Küpe takan erkekler, bunun Yavuz Sultan Selîm’e uzanan bir mesnedi olduğunu söylüyorlar. Bir zamanlar, ders kitaplarının değişmez portresi olan küpeli Yavuz resmi, I.Selîm’e âit olamaz. Bunun, Şâh İsmâil’in yakıştırma bir tasvîri olduğu o kadar açıktır ki, başındaki tâcın görünen kısmında 6 dilim vardır. Diğer yarısındaki 6 dilimi de ilâve edin. 12 dilimin On İki İmam’a tekâbül ettiği rahatlıkla düşünülebilir.
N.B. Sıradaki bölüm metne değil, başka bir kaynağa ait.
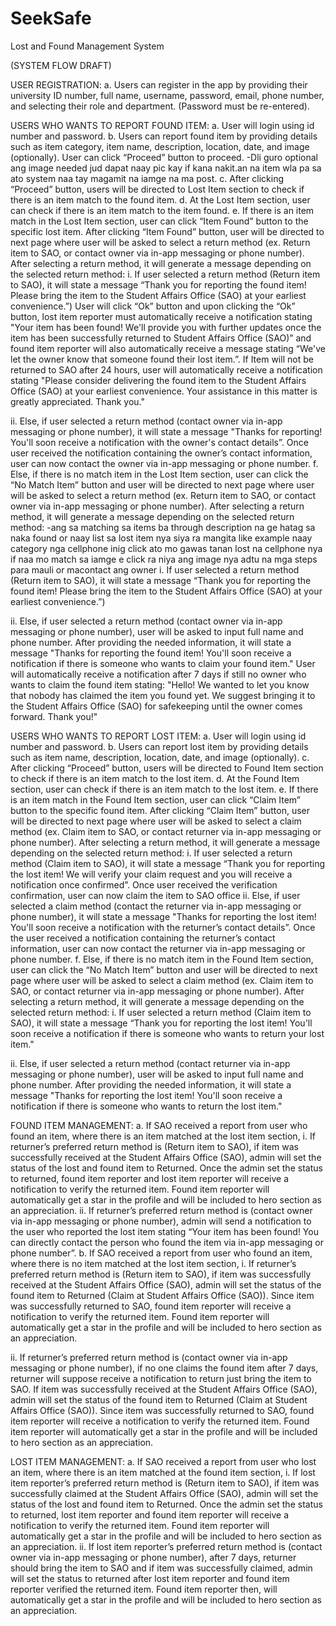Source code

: # SeekSafe
Lost and Found Management System

(SYSTEM FLOW DRAFT)

USER REGISTRATION: a. Users can register in the app by providing their university ID number, full name, username, password, email, phone number, and selecting their role and department. (Password must be re-entered).

USERS WHO WANTS TO REPORT FOUND ITEM: a. User will login using id number and password. b. Users can report found item by providing details such as item category, item name, description, location, date, and image (optionally). User can click “Proceed” button to proceed. -Dli guro optional ang image needed jud dapat naay pic kay if kana nakit.an na item wla pa sa ato system naa tay magamit na iamge na ma post. c. After clicking “Proceed” button, users will be directed to Lost Item section to check if there is an item match to the found item. d. At the Lost Item section, user can check if there is an item match to the item found. e. If there is an item match in the Lost Item section, user can click “Item Found” button to the specific lost item. After clicking “Item Found” button, user will be directed to next page where user will be asked to select a return method (ex. Return item to SAO, or contact owner via in-app messaging or phone number). After selecting a return method, it will generate a message depending on the selected return method: i. If user selected a return method (Return item to SAO), it will state a message “Thank you for reporting the found item! Please bring the item to the Student Affairs Office (SAO) at your earliest convenience.”) User will click “Ok” button and upon clicking the “Ok” button, lost item reporter must automatically receive a notification stating "Your item has been found! We'll provide you with further updates once the item has been successfully returned to Student Affairs Office (SAO)” and found item reporter will also automatically receive a message stating “We've let the owner know that someone found their lost item.”. If Item will not be returned to SAO after 24 hours, user will automatically receive a notification stating "Please consider delivering the found item to the Student Affairs Office (SAO) at your earliest convenience. Your assistance in this matter is greatly appreciated. Thank you."

ii. Else, if user selected a return method (contact owner via in-app messaging or phone number), it will state a message "Thanks for reporting! You'll soon receive a notification with the owner's contact details”. Once user received the notification containing the owner’s contact information, user can now contact the owner via in-app messaging or phone number. f. Else, if there is no match item in the Lost Item section, user can click the “No Match Item” button and user will be directed to next page where user will be asked to select a return method (ex. Return item to SAO, or contact owner via in-app messaging or phone number). After selecting a return method, it will generate a message depending on the selected return method: -ang sa matching sa items ba through description na ge hatag sa naka found or naay list sa lost item nya siya ra mangita like example naay category nga cellphone inig click ato mo gawas tanan lost na cellphone nya if naa mo match sa iamge e click ra niya ang image nya adtu na mga steps para mauli or macontact ang owner i. If user selected a return method (Return item to SAO), it will state a message “Thank you for reporting the found item! Please bring the item to the Student Affairs Office (SAO) at your earliest convenience.”)

ii. Else, if user selected a return method (contact owner via in-app messaging or phone number), user will be asked to input full name and phone number. After providing the needed information, it will state a message "Thanks for reporting the found item! You'll soon receive a notification if there is someone who wants to claim your found item." User will automatically receive a notification after 7 days if still no owner who wants to claim the found item stating: "Hello! We wanted to let you know that nobody has claimed the item you found yet. We suggest bringing it to the Student Affairs Office (SAO) for safekeeping until the owner comes forward. Thank you!"

USERS WHO WANTS TO REPORT LOST ITEM: a. User will login using id number and password. b. Users can report lost item by providing details such as item name, description, location, date, and image (optionally). c. After clicking “Proceed” button, users will be directed to Found Item section to check if there is an item match to the lost item. d. At the Found Item section, user can check if there is an item match to the lost item. e. If there is an item match in the Found Item section, user can click “Claim Item” button to the specific found item. After clicking “Claim Item” button, user will be directed to next page where user will be asked to select a claim method (ex. Claim item to SAO, or contact returner via in-app messaging or phone number). After selecting a return method, it will generate a message depending on the selected return method: i. If user selected a return method (Claim item to SAO), it will state a message “Thank you for reporting the lost item! We will verify your claim request and you will receive a notification once confirmed”. Once user received the verification confirmation, user can now claim the item to SAO office
ii. Else, if user selected a claim method (contact the returner via in-app messaging or phone number), it will state a message "Thanks for reporting the lost item! You'll soon receive a notification with the returner’s contact details”. Once the user received a notification containing the returner’s contact information, user can now contact the returner via in-app messaging or phone number. f. Else, if there is no match item in the Found Item section, user can click the “No Match Item” button and user will be directed to next page where user will be asked to select a claim method (ex. Claim item to SAO, or contact returner via in-app messaging or phone number). After selecting a return method, it will generate a message depending on the selected return method: i. If user selected a return method (Claim item to SAO), it will state a message “Thank you for reporting the lost item! You'll soon receive a notification if there is someone who wants to return your lost item."

ii. Else, if user selected a return method (contact returner via in-app messaging or phone number), user will be asked to input full name and phone number. After providing the needed information, it will state a message "Thanks for reporting the lost item! You'll soon receive a notification if there is someone who wants to return the lost item."

FOUND ITEM MANAGEMENT: a. If SAO received a report from user who found an item, where there is an item matched at the lost item section, i. If returner’s preferred return method is (Return item to SAO), if item was successfully received at the Student Affairs Office (SAO), admin will set the status of the lost and found item to Returned. Once the admin set the status to returned, found item reporter and lost item reporter will receive a notification to verify the returned item. Found item reporter will automatically get a star in the profile and will be included to hero section as an appreciation.
ii. If returner’s preferred return method is (contact owner via in-app messaging or phone number), admin will send a notification to the user who reported the lost item stating “Your item has been found! You can directly contact the person who found the item via in-app messaging or phone number”. b. If SAO received a report from user who found an item, where there is no item matched at the lost item section, i. If returner’s preferred return method is (Return item to SAO), if item was successfully received at the Student Affairs Office (SAO), admin will set the status of the found item to Returned (Claim at Student Affairs Office (SAO)). Since item was successfully returned to SAO, found item reporter will receive a notification to verify the returned item. Found item reporter will automatically get a star in the profile and will be included to hero section as an appreciation.

ii. If returner’s preferred return method is (contact owner via in-app messaging or phone number), if no one claims the found item after 7 days, returner will suppose receive a notification to return just bring the item to SAO. If item was successfully received at the Student Affairs Office (SAO), admin will set the status of the found item to Returned (Claim at Student Affairs Office (SAO)). Since item was successfully returned to SAO, found item reporter will receive a notification to verify the returned item. Found item reporter will automatically get a star in the profile and will be included to hero section as an appreciation.

LOST ITEM MANAGEMENT: a. If SAO received a report from user who lost an item, where there is an item matched at the found item section, i. If lost item reporter’s preferred return method is (Return item to SAO), if item was successfully claimed at the Student Affairs Office (SAO), admin will set the status of the lost and found item to Returned. Once the admin set the status to returned, lost item reporter and found item reporter will receive a notification to verify the returned item. Found item reporter will automatically get a star in the profile and will be included to hero section as an appreciation. ii. If lost item reporter’s preferred return method is (contact owner via in-app messaging or phone number), after 7 days, returner should bring the item to SAO and if item was successfully claimed, admin will set the status to returned after lost item reporter and found item reporter verified the returned item. Found item reporter then, will automatically get a star in the profile and will be included to hero section as an appreciation.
Yavuz’un hükümdarlığı sırasında, Manisa Sancak Beyi olan Şehzâde Süleyman (müstakbel Kaanûnî), babasını ziyârete, Istanbul’a gelir. Biricik oğlunu, tahtının tek vârisini, hükümdarlara lâyık bir şekilde karşılayan Yavuz, bir de bakar ki, Süleyman ( o sıralarda 20’li yaşlardadır), içinde bulunduğu çağın da tahrîkiyle, bir hayli takmış- takıştırmıştır. Oğlunun, bu seyyar kuyumcu veyâ antikacı görünüşüne celâllenen Yavuz, Süleymân’a hitâben:

«-Bu ne hâl oğlum! Annene bir şey bırakmamışsın!…»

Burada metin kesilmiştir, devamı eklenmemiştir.